[Source texts of formatted documents]

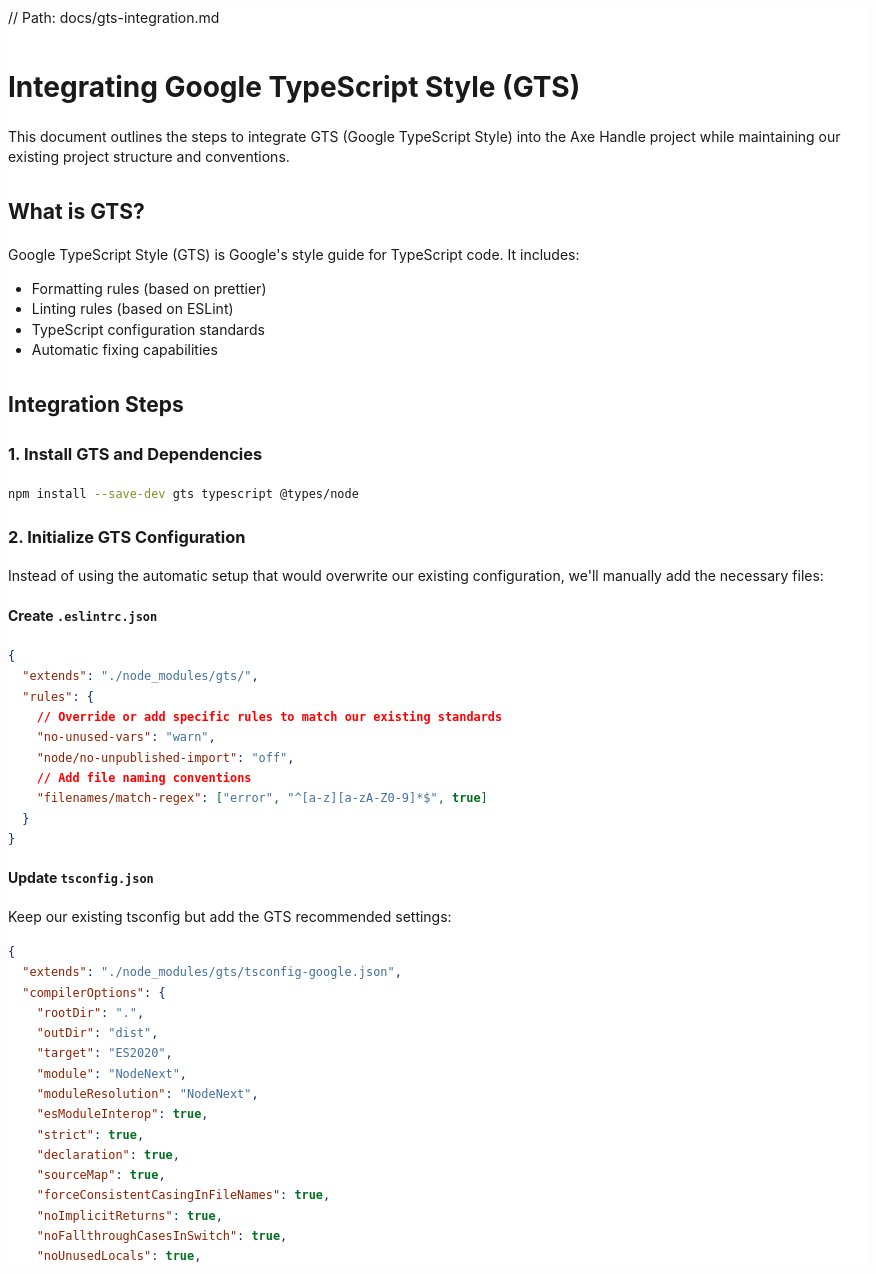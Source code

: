 // Path: docs/gts-integration.md

# Integrating Google TypeScript Style (GTS)

This document outlines the steps to integrate GTS (Google TypeScript Style) into the Axe Handle project while maintaining our existing project structure and conventions.

## What is GTS?

Google TypeScript Style (GTS) is Google's style guide for TypeScript code. It includes:

- Formatting rules (based on prettier)
- Linting rules (based on ESLint)
- TypeScript configuration standards
- Automatic fixing capabilities

## Integration Steps

### 1. Install GTS and Dependencies

```bash
npm install --save-dev gts typescript @types/node
```

### 2. Initialize GTS Configuration

Instead of using the automatic setup that would overwrite our existing configuration, we'll manually add the necessary files:

#### Create `.eslintrc.json`

```json
{
  "extends": "./node_modules/gts/",
  "rules": {
    // Override or add specific rules to match our existing standards
    "no-unused-vars": "warn",
    "node/no-unpublished-import": "off",
    // Add file naming conventions
    "filenames/match-regex": ["error", "^[a-z][a-zA-Z0-9]*$", true]
  }
}
```

#### Update `tsconfig.json`

Keep our existing tsconfig but add the GTS recommended settings:

```json
{
  "extends": "./node_modules/gts/tsconfig-google.json",
  "compilerOptions": {
    "rootDir": ".",
    "outDir": "dist",
    "target": "ES2020",
    "module": "NodeNext",
    "moduleResolution": "NodeNext",
    "esModuleInterop": true,
    "strict": true,
    "declaration": true,
    "sourceMap": true,
    "forceConsistentCasingInFileNames": true,
    "noImplicitReturns": true,
    "noFallthroughCasesInSwitch": true,
    "noUnusedLocals": true,
```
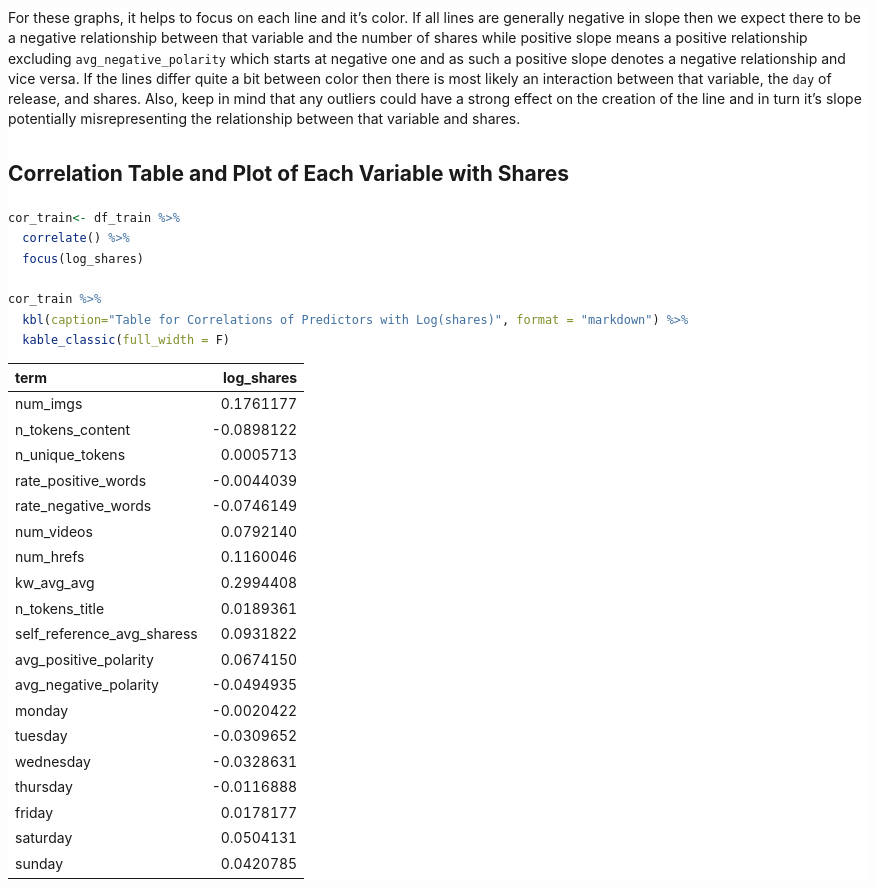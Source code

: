 For these graphs, it helps to focus on each line and it’s color. If all
lines are generally negative in slope then we expect there to be a
negative relationship between that variable and the number of shares
while positive slope means a positive relationship excluding
`avg_negative_polarity` which starts at negative one and as such a
positive slope denotes a negative relationship and vice versa. If the
lines differ quite a bit between color then there is most likely an
interaction between that variable, the `day` of release, and shares.
Also, keep in mind that any outliers could have a strong effect on the
creation of the line and in turn it’s slope potentially misrepresenting
the relationship between that variable and shares.

## Correlation Table and Plot of Each Variable with Shares

``` r
cor_train<- df_train %>%
  correlate() %>%
  focus(log_shares)

cor_train %>% 
  kbl(caption="Table for Correlations of Predictors with Log(shares)", format = "markdown") %>%
  kable_classic(full_width = F)
```

| term                       | log_shares |
|:---------------------------|-----------:|
| num_imgs                   |  0.1761177 |
| n_tokens_content           | -0.0898122 |
| n_unique_tokens            |  0.0005713 |
| rate_positive_words        | -0.0044039 |
| rate_negative_words        | -0.0746149 |
| num_videos                 |  0.0792140 |
| num_hrefs                  |  0.1160046 |
| kw_avg_avg                 |  0.2994408 |
| n_tokens_title             |  0.0189361 |
| self_reference_avg_sharess |  0.0931822 |
| avg_positive_polarity      |  0.0674150 |
| avg_negative_polarity      | -0.0494935 |
| monday                     | -0.0020422 |
| tuesday                    | -0.0309652 |
| wednesday                  | -0.0328631 |
| thursday                   | -0.0116888 |
| friday                     |  0.0178177 |
| saturday                   |  0.0504131 |
| sunday                     |  0.0420785 |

### WHAT IS NEEDED
Could you repeat all of the entries exactly, without any of the images?

### SOLUTION FOR THIS PROBLEM
Source code

: // Path: docs/gts-integration.md

# Integrating Google TypeScript Style (GTS)

This document outlines the steps to integrate GTS (Google TypeScript Style) into the Axe Handle project while maintaining our existing project structure and conventions.

## What is GTS?

Google TypeScript Style (GTS) is Google's style guide for TypeScript code. It includes:

- Formatting rules (based on prettier)
- Linting rules (based on ESLint)
- TypeScript configuration standards
- Automatic fixing capabilities

## Integration Steps

### 1. Install GTS and Dependencies

```bash
npm install --save-dev gts typescript @types/node
```

### 2. Initialize GTS Configuration

Instead of using the automatic setup that would overwrite our existing configuration, we'll manually add the necessary files:

#### Create `.eslintrc.json`

```json
{
  "extends": "./node_modules/gts/",
  "rules": {
    // Override or add specific rules to match our existing standards
    "no-unused-vars": "warn",
    "node/no-unpublished-import": "off",
    // Add file naming conventions
    "filenames/match-regex": ["error", "^[a-z][a-zA-Z0-9]*$", true]
  }
}
```

#### Update `tsconfig.json`

Keep our existing tsconfig but add the GTS recommended settings:

```json
{
  "extends": "./node_modules/gts/tsconfig-google.json",
  "compilerOptions": {
    "rootDir": ".",
    "outDir": "dist",
    "target": "ES2020",
    "module": "NodeNext",
    "moduleResolution": "NodeNext",
    "esModuleInterop": true,
    "strict": true,
    "declaration": true,
    "sourceMap": true,
    "forceConsistentCasingInFileNames": true,
    "noImplicitReturns": true,
    "noFallthroughCasesInSwitch": true,
    "noUnusedLocals": true,
```
Source code

: For these graphs, it helps to focus on each line and it’s color. If all
lines are generally negative in slope then we expect there to be a
negative relationship between that variable and the number of shares
while positive slope means a positive relationship excluding
`avg_negative_polarity` which starts at negative one and as such a
positive slope denotes a negative relationship and vice versa. If the
lines differ quite a bit between color then there is most likely an
interaction between that variable, the `day` of release, and shares.
Also, keep in mind that any outliers could have a strong effect on the
creation of the line and in turn it’s slope potentially misrepresenting
the relationship between that variable and shares.

## Correlation Table and Plot of Each Variable with Shares

``` r
cor_train<- df_train %>%
  correlate() %>%
  focus(log_shares)

cor_train %>% 
  kbl(caption="Table for Correlations of Predictors with Log(shares)", format = "markdown") %>%
  kable_classic(full_width = F)
```

| term                       | log_shares |
|:---------------------------|-----------:|
| num_imgs                   |  0.1761177 |
| n_tokens_content           | -0.0898122 |
| n_unique_tokens            |  0.0005713 |
| rate_positive_words        | -0.0044039 |
| rate_negative_words        | -0.0746149 |
| num_videos                 |  0.0792140 |
| num_hrefs                  |  0.1160046 |
| kw_avg_avg                 |  0.2994408 |
| n_tokens_title             |  0.0189361 |
| self_reference_avg_sharess |  0.0931822 |
| avg_positive_polarity      |  0.0674150 |
| avg_negative_polarity      | -0.0494935 |
| monday                     | -0.0020422 |
| tuesday                    | -0.0309652 |
| wednesday                  | -0.0328631 |
| thursday                   | -0.0116888 |
| friday                     |  0.0178177 |
| saturday                   |  0.0504131 |
| sunday                     |  0.0420785 |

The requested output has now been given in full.